[DATA EXCERPTS]:
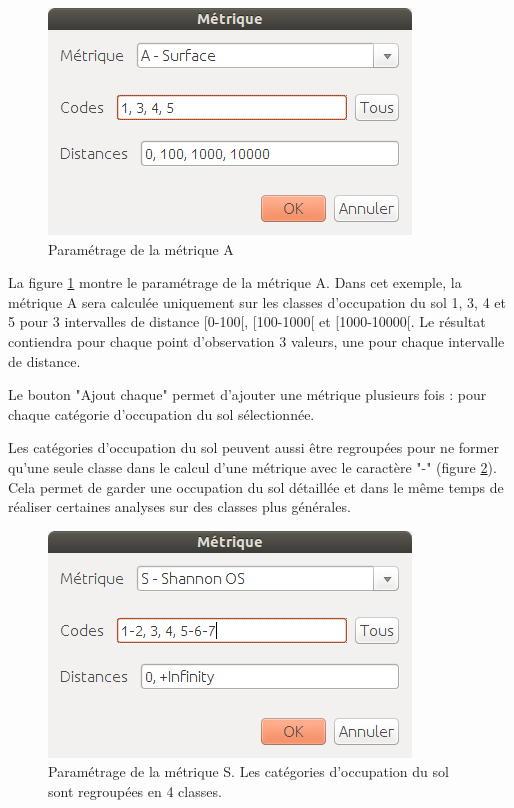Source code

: \documentclass{report}
\begin{document}
\begin{figure}[H]
	\includegraphics[scale=0.5]{img/metric_param-fr.png} 
	\caption{Paramétrage de la métrique A}
	\label{metric_param_dlg}
\end{figure}

La figure \ref{metric_param_dlg} montre le paramétrage de la métrique A. Dans cet exemple, la métrique A sera calculée uniquement sur les classes d'occupation du sol 1, 3, 4 et 5 pour 3 intervalles de distance [0-100[, [100-1000[ et [1000-10000[. Le résultat contiendra pour chaque point d'observation 3 valeurs, une pour chaque intervalle de distance.

Le bouton "Ajout chaque" permet d'ajouter une métrique plusieurs fois : pour chaque catégorie d'occupation du sol sélectionnée.

Les catégories d'occupation du sol peuvent aussi être regroupées pour ne former qu'une seule classe dans le calcul d'une métrique avec le caractère "-" (figure \ref{metric_param_group_dlg}). Cela permet de garder une occupation du sol détaillée et dans le même temps de réaliser certaines analyses sur des classes plus générales.

\begin{figure}[H]
	\includegraphics[scale=0.5]{img/metric_param_group-fr.png} 
	\caption{Paramétrage de la métrique S. Les catégories d'occupation du sol sont regroupées en 4 classes.}
	\label{metric_param_group_dlg}
\end{figure}
\end{document}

[REQUIRED WORK]: Among the lines above, find those containing the word "occupation" and copy each.

[TASK SOLUTION]:
La figure \ref{metric_param_dlg} montre le paramétrage de la métrique A. Dans cet exemple, la métrique A sera calculée uniquement sur les classes d'occupation du sol 1, 3, 4 et 5 pour 3 intervalles de distance [0-100[, [100-1000[ et [1000-10000[. Le résultat contiendra pour chaque point d'observation 3 valeurs, une pour chaque intervalle de distance.
Le bouton "Ajout chaque" permet d'ajouter une métrique plusieurs fois : pour chaque catégorie d'occupation du sol sélectionnée.
Les catégories d'occupation du sol peuvent aussi être regroupées pour ne former qu'une seule classe dans le calcul d'une métrique avec le caractère "-" (figure \ref{metric_param_group_dlg}). Cela permet de garder une occupation du sol détaillée et dans le même temps de réaliser certaines analyses sur des classes plus générales.
	\caption{Paramétrage de la métrique S. Les catégories d'occupation du sol sont regroupées en 4 classes.}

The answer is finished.